Certified humane dog food permits consumers concerned with ethics can continue to feed their pets meat because it is the process of killing that is unethical (Haraway, 2008), and humanely handled animals are perceived to support family farms, happy lives, and premium nutrition for dogs (Open Farm, 2022: ‘Premium Nutrition’). For certification to establish trust with the consumer, the seal must be backed with narratives that reflect the qualities represented (Cook and Crang, 1996; Watts et al., 2005). The primary narratives in the certified humane dog food chain include transparency and images of happy, charismatic animals. These discursive practices facilitate the killing of farmed animals because they ‘prove’ humaneness. Transparency and imagery seek to allow consumers to ‘see’ the humane raising of the animals, providing the consumer an illusory proximity to the animal so they can care for it. At the same time, the images and transparent supply chain are misrepresentations of the material practices, creating another contradiction. Caring for the dog by killing animals humanely does not equate to caring for the farmed animal.
Transparency: ‘better meat from a better place’
Awareness of the provenance of the farmed animal they will be (indirectly) consuming is important in consumers’ purchasing decisions and trust (Watts et al., 2018). Provenance is proven through supply chain transparency which is supported through labeling, vendor knowledge, farmer relationships, and visual inspection (Watts et al., 2018). Visual inspection and farmer relationships are not available with Open Farm kibble because it is in kibble form, not meat or the living animal, and consumers are not purchasing the kibble directly from farmers. Instead, Open Farm claims that they do the visual inspection and develop relationships with the farmers on behalf of the consumer with statements such as ‘ [we are] 100% obsessed with the standard of every ingredient’ and ‘[we] overdo it on the details’ (Open Farm, July 2022: ‘Transparency’). To enable the consumers to ‘to view the animals on the farm and see that they are well looked after’ (Watts et al., 2018: 7, my emphasis), Open Farm offers a transparency tool so consumers can ‘trace every ingredient back to its source’ (Open Farm, July 2022: ‘Transparency’). If the consumers can see that the farmed animals are well taken care of throughout their life, killing them to feed their pets becomes acceptable.

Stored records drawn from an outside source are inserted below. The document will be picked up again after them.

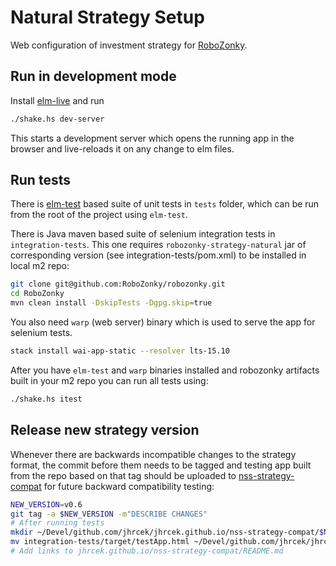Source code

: # Natural Strategy Setup

Web configuration of investment strategy for [RoboZonky](https://robozonky.github.io/).

## Run in development mode

Install [elm-live](https://github.com/wking-io/elm-live) and run 

```bash
./shake.hs dev-server
```

This starts a development server which opens the running app in the browser and live-reloads it on any change to elm files.

## Run tests

There is [elm-test](https://package.elm-lang.org/packages/elm-explorations/test/latest/) based suite of unit tests in `tests` folder,
which can be run from the root of the project using `elm-test`.

There is Java maven based suite of selenium integration tests in `integration-tests`.
This one requires `robozonky-strategy-natural` jar of corresponding version (see integration-tests/pom.xml) to be installed in local m2 repo:

```bash
git clone git@github.com:RoboZonky/robozonky.git
cd RoboZonky
mvn clean install -DskipTests -Dgpg.skip=true
```

You also need `warp` (web server) binary which is used to serve the app for selenium tests.

```bash
stack install wai-app-static --resolver lts-15.10
```

After you have `elm-test` and `warp` binaries installed and robozonky artifacts built in your m2 repo you can run all tests using:

```bash
./shake.hs itest
```

## Release new strategy version

Whenever there are backwards incompatible changes to the strategy format,
the commit before them needs to be tagged and testing app built from the repo based on that tag should be uploaded to [nss-strategy-compat](https://github.com/jhrcek/jhrcek.github.io/tree/master/nss-strategy-compat) for future backward compatibility testing:

```bash
NEW_VERSION=v0.6
git tag -a $NEW_VERSION -m"DESCRIBE CHANGES"
# After running tests
mkdir ~/Devel/github.com/jhrcek/jhrcek.github.io/nss-strategy-compat/$NEW_VERSION
mv integration-tests/target/testApp.html ~/Devel/github.com/jhrcek/jhrcek.github.io/nss-strategy-compat/$NEW_VERSION/index.html
# Add links to jhrcek.github.io/nss-strategy-compat/README.md
```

The transparency tool and Open Farm’s language of obsessing over their ingredient quality and origin does not necessarily match up, but rather is ‘curated transparency’ that provides more comfort than it does information (Dutkiewicz, 2018). During my research, I randomly selected a bag of chicken-based kibble to trace. The generated list from the lot number stated that the chicken came from Pennsylvania. When I contacted Open Farm, they provided names of sheep and pig farms but were unable to identify any chicken farms – which correlates with the animals’ charisma which I discuss in the next section. Wanting more detail, I browsed all 296 farms on the certified humane website and found one chicken farm in Pennsylvania, Murray’s Chicken. The meat industry is notoriously suspicious of researchers, and I received no response in my attempts to contact Murray’s Chicken to see if they provide chicken for Open Farm. Even though Open Farm tries to make the supply chain for meat consumption clear, it is still muddy. A truly transparent supply chain would ideally know the names of the farms for all farmed animals.

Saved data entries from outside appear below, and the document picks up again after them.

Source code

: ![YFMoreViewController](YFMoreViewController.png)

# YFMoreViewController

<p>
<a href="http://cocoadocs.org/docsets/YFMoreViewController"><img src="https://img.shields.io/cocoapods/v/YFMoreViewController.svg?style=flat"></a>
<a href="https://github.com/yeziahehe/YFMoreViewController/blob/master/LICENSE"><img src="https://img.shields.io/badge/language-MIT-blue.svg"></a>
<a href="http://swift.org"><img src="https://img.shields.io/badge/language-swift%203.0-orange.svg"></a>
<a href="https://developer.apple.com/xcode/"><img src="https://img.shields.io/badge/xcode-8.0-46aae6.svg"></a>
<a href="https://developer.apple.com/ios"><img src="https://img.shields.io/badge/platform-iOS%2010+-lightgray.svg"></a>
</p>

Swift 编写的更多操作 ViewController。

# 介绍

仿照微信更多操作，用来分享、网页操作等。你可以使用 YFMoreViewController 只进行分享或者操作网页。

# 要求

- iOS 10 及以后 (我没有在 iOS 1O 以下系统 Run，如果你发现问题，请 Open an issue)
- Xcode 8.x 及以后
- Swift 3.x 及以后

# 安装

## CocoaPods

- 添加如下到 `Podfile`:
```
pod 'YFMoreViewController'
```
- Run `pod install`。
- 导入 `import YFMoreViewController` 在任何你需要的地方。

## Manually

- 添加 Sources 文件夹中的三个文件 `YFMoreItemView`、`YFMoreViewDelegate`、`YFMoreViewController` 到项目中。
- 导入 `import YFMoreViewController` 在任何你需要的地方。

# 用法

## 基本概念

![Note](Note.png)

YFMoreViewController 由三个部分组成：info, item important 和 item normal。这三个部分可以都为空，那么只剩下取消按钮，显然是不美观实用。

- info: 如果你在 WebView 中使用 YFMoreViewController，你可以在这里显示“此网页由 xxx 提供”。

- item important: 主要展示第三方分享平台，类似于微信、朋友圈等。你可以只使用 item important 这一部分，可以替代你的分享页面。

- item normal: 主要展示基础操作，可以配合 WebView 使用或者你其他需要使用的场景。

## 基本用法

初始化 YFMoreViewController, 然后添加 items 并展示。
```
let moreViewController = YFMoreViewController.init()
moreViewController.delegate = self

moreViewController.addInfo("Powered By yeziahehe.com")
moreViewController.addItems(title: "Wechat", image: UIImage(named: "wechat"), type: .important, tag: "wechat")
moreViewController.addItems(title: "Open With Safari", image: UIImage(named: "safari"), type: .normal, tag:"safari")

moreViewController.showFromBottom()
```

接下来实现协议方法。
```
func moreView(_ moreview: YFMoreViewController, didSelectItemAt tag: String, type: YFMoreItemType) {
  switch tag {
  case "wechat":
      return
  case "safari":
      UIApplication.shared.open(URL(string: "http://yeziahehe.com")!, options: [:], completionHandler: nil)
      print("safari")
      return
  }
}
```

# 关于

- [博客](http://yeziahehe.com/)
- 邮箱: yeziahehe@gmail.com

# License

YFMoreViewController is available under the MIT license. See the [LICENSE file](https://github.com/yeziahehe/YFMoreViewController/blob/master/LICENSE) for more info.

The natural place of animals: Images of the farm
Trust in transparency is conditional – consumers may not buy the product if they are unsatisfied with some aspect of the APFM (Watts et al., 2018). For this reason, Open Farm backs their transparency tool with images of happy animals. Unlike faceless factory-farmed animals that are absent from the advertisement of other non-certified kibble, Open Farm includes images of the living forms of the ingredients appearing ‘happy’ on pastures, as seen below in Figure 3 of the chickens grazing during the ‘golden hour’ of the day. The warmth of the photo changes creates a calm and cheerful mood unlike the Figure 2 in which the chickens are surrounded by grey walls establishing a somber mood. Figure 2 is taken from the ‘Better Chicken Project’ (Mandell et al., 2020) report and is meant to mimic the actual living conditions of the chickens. As Singh and Dave (2015) argue, the mood of killing matters: the warmth in the images implies softness and wellbeing and that humans can know what nonhumans feel (Cole, 2011; Despret et al., 2016; Miele, 2011). Therefore, because consumers cannot see the spaces of production (Mutersbaugh, 2005), they rely on the photos to trust that the animals lived a good life, putting the consumer at ease about their pets’ consumption of animals and giving them a sense of caring for the living farmed animal.


However, the standards of humane handling are misrepresented and the images of chickens in fields do not actually represent the conditions permitted by the standards. For example, chickens do not require any daily outdoor access until step four. Inside, chickens have a ‘maximum stocking density’ of six pounds per square foot (GAP Standards, 2022: 4.6.2) with one enrichment2 per 1000 square feet (GAP Standard, 2022: 4.8.5). The target weight for the chicken at slaughter is seven pounds, which means that chickens must only have a minimum of roughly one square foot per bird and there could be up to 1000 birds for every one enrichment item (Mandell et al., 2020). Since GAP defines access to enrichment as a key aspect of animal welfare and humane handling, even when the guidelines require better living conditions, it is not guaranteed that it will be achieved due to the ratio of bird-to-enrichment item. Finally, during this research in August 2021, undercover footage of one GAP facility – Plainville Farms – showed turkeys being kicked, beaten with rods, and stomped on while being loaded up for slaughter (PETA, 2021). So even though GAP audits every farm every 15 months and claims humane handling, there is plenty of time and lack of oversight to prevent cruelty from happening in places where animals are made killable.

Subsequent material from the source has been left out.